Uma das maiores forças da região é também uma fraqueza: uma dependência crescente das exportações, especialmente para a China. As fábricas que ficam em regiões costeiras do continente usam incontáveis peças fabricadas no Sudeste Asiático, usadas em produtos cujo destino final são EUA e Europa. Quando as exportações chinesas são afetadas, as economias da Asean também sofrem. "[O Sudeste Asiático] é uma região excessivamente dependente em relação à China, que cuida da montagem, enquanto os países da Asean cuidam da produção de componentes", afirma Charles Adams, professor da Lee Kuan Yew School of Public Policy, de Cingapura. "É preciso um maior comércio intrarregional de bens de consumo", conclui.
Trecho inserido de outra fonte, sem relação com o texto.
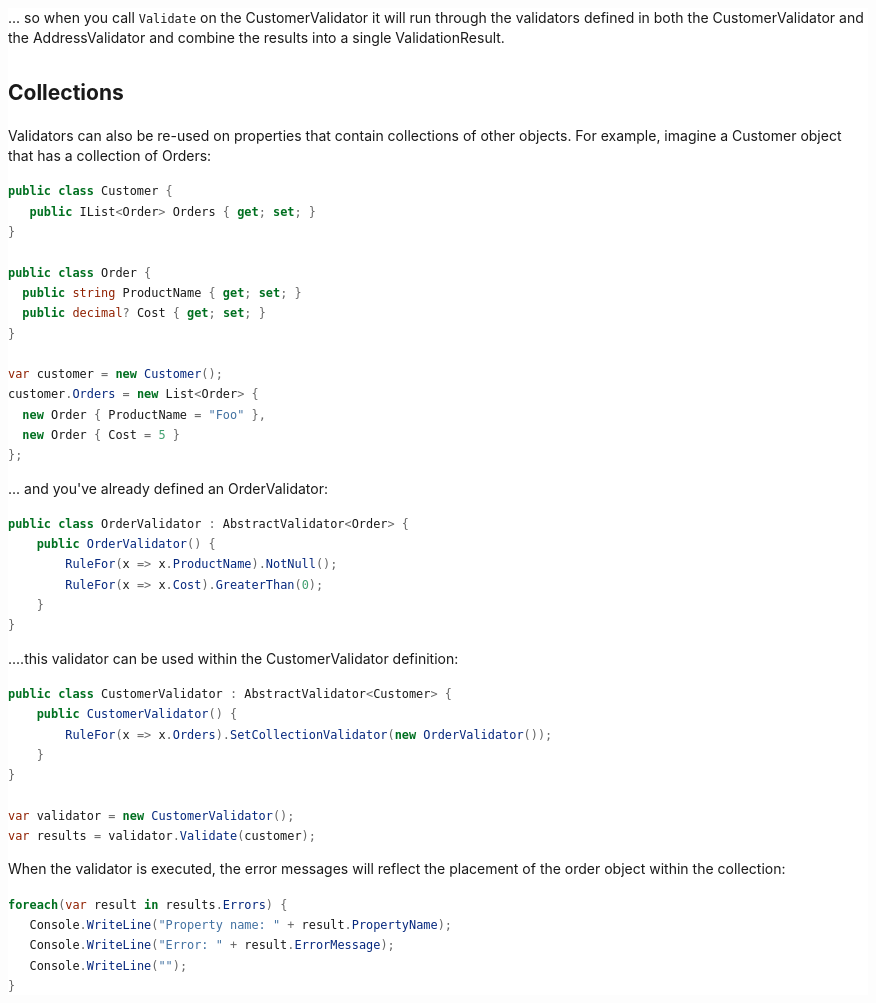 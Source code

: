 ... so when you call `Validate` on the CustomerValidator it will run through the validators defined in both the CustomerValidator and the AddressValidator and combine the results into a single ValidationResult. 


## Collections

Validators can also be re-used on properties that contain collections of other objects. For example, imagine a Customer object that has a collection of Orders:

```csharp
public class Customer {
   public IList<Order> Orders { get; set; }
}

public class Order {
  public string ProductName { get; set; }
  public decimal? Cost { get; set; }
}

var customer = new Customer();
customer.Orders = new List<Order> {
  new Order { ProductName = "Foo" },
  new Order { Cost = 5 } 
};
```

... and you've already defined an OrderValidator:

```csharp
public class OrderValidator : AbstractValidator<Order> {
    public OrderValidator() {
        RuleFor(x => x.ProductName).NotNull();
        RuleFor(x => x.Cost).GreaterThan(0);
    }
}
```

....this validator can be used within the CustomerValidator definition:

```csharp
public class CustomerValidator : AbstractValidator<Customer> {
    public CustomerValidator() {
        RuleFor(x => x.Orders).SetCollectionValidator(new OrderValidator());
    }
}

var validator = new CustomerValidator();
var results = validator.Validate(customer);
```

When the validator is executed, the error messages will reflect the placement of the order object within the collection:

```csharp
foreach(var result in results.Errors) {
   Console.WriteLine("Property name: " + result.PropertyName);
   Console.WriteLine("Error: " + result.ErrorMessage);
   Console.WriteLine("");
}
```
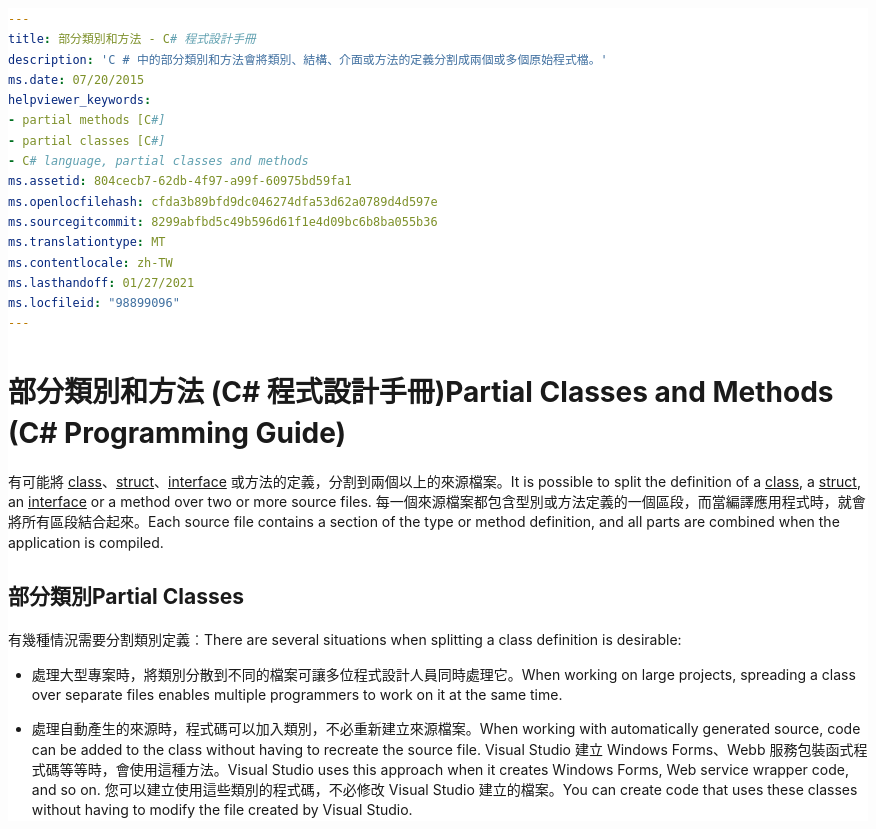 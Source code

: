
 ```yaml
---
title: 部分類別和方法 - C# 程式設計手冊
description: 'C # 中的部分類別和方法會將類別、結構、介面或方法的定義分割成兩個或多個原始程式檔。'
ms.date: 07/20/2015
helpviewer_keywords:
- partial methods [C#]
- partial classes [C#]
- C# language, partial classes and methods
ms.assetid: 804cecb7-62db-4f97-a99f-60975bd59fa1
ms.openlocfilehash: cfda3b89bfd9dc046274dfa53d62a0789d4d597e
ms.sourcegitcommit: 8299abfbd5c49b596d61f1e4d09bc6b8ba055b36
ms.translationtype: MT
ms.contentlocale: zh-TW
ms.lasthandoff: 01/27/2021
ms.locfileid: "98899096"
---
```

# <a name="partial-classes-and-methods-c-programming-guide"></a><span data-ttu-id="c9acd-103">部分類別和方法 (C# 程式設計手冊)</span><span class="sxs-lookup"><span data-stu-id="c9acd-103">Partial Classes and Methods (C# Programming Guide)</span></span>

<span data-ttu-id="c9acd-104">有可能將 [class](../../language-reference/keywords/class.md)、[struct](../../language-reference/builtin-types/struct.md)、[interface](../../language-reference/keywords/interface.md) 或方法的定義，分割到兩個以上的來源檔案。</span><span class="sxs-lookup"><span data-stu-id="c9acd-104">It is possible to split the definition of a [class](../../language-reference/keywords/class.md), a [struct](../../language-reference/builtin-types/struct.md), an [interface](../../language-reference/keywords/interface.md) or a method over two or more source files.</span></span> <span data-ttu-id="c9acd-105">每一個來源檔案都包含型別或方法定義的一個區段，而當編譯應用程式時，就會將所有區段結合起來。</span><span class="sxs-lookup"><span data-stu-id="c9acd-105">Each source file contains a section of the type or method definition, and all parts are combined when the application is compiled.</span></span>

## <a name="partial-classes"></a><span data-ttu-id="c9acd-106">部分類別</span><span class="sxs-lookup"><span data-stu-id="c9acd-106">Partial Classes</span></span>

<span data-ttu-id="c9acd-107">有幾種情況需要分割類別定義︰</span><span class="sxs-lookup"><span data-stu-id="c9acd-107">There are several situations when splitting a class definition is desirable:</span></span>

- <span data-ttu-id="c9acd-108">處理大型專案時，將類別分散到不同的檔案可讓多位程式設計人員同時處理它。</span><span class="sxs-lookup"><span data-stu-id="c9acd-108">When working on large projects, spreading a class over separate files enables multiple programmers to work on it at the same time.</span></span>

- <span data-ttu-id="c9acd-109">處理自動產生的來源時，程式碼可以加入類別，不必重新建立來源檔案。</span><span class="sxs-lookup"><span data-stu-id="c9acd-109">When working with automatically generated source, code can be added to the class without having to recreate the source file.</span></span> <span data-ttu-id="c9acd-110">Visual Studio 建立 Windows Forms、Webb 服務包裝函式程式碼等等時，會使用這種方法。</span><span class="sxs-lookup"><span data-stu-id="c9acd-110">Visual Studio uses this approach when it creates Windows Forms, Web service wrapper code, and so on.</span></span> <span data-ttu-id="c9acd-111">您可以建立使用這些類別的程式碼，不必修改 Visual Studio 建立的檔案。</span><span class="sxs-lookup"><span data-stu-id="c9acd-111">You can create code that uses these classes without having to modify the file created by Visual Studio.</span></span>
Há poucos sinais de que o Sudeste Asiático conseguirá se livrar dessa dependência no curto prazo. Os terceirizadores que estão nas Filipinas trabalham principalmente para clientes dos EUA. A Intel pretende exportar a maior parte de sua produção na Cidade de Ho Chi Minh, uma vez que os vietnamitas vão comprar apenas cerca de 3 milhões de computadores este ano, enquanto a fábrica da Intel poderá lançar no mercado centenas de milhões de chips por ano. E a fábrica de US$ 100 milhões da Canon para a fabricação de impressoras a laser, nos arredores da Hanói, a maior que ela tem no mundo, embarca seus produtos para os mercados internacionais.

Um acordo da Asean que siga os acordos de livre comércio na área automobilística firmados na região, poderá ajudar a reduzir a importância da China e do Ocidente. A Ford, por exemplo, envia veículos utilitários esportivos (SUVs) da Tailândia para o Vietnã, Indonésia e Filipinas. O livre comércio "nos dá volume suficiente", afirma David N. Alden, presidente das operações da Ford no Sudeste Asiático. "O mercado da Tailândia sozinho não poderia ter feito daqui uma base de negócios."

A AirAsia, uma companhia aérea de baixos custos da Malásia, sabe o potencial do mercado regional. Em 2001, o empresário Tony Fernandes assumiu uma companhia falida e a relançou com apenas dois aviões que voavam a partir de Kuala Lumpur. Graças à liberalização as viagens aéreas na maior parte da região, Fernandes tem hoje 81 aviões e 122 destinos em 16 países - sempre cidades menores que outras companhias ignoram. Ele espera transportar 24 milhões de passageiros em 2009, um crescimento de 30% sobre o ano passado. "Nos concentramos em construir uma marca na Asean", diz Fernandes. "Vimos uma oportunidade enorme que ninguém estava explorando."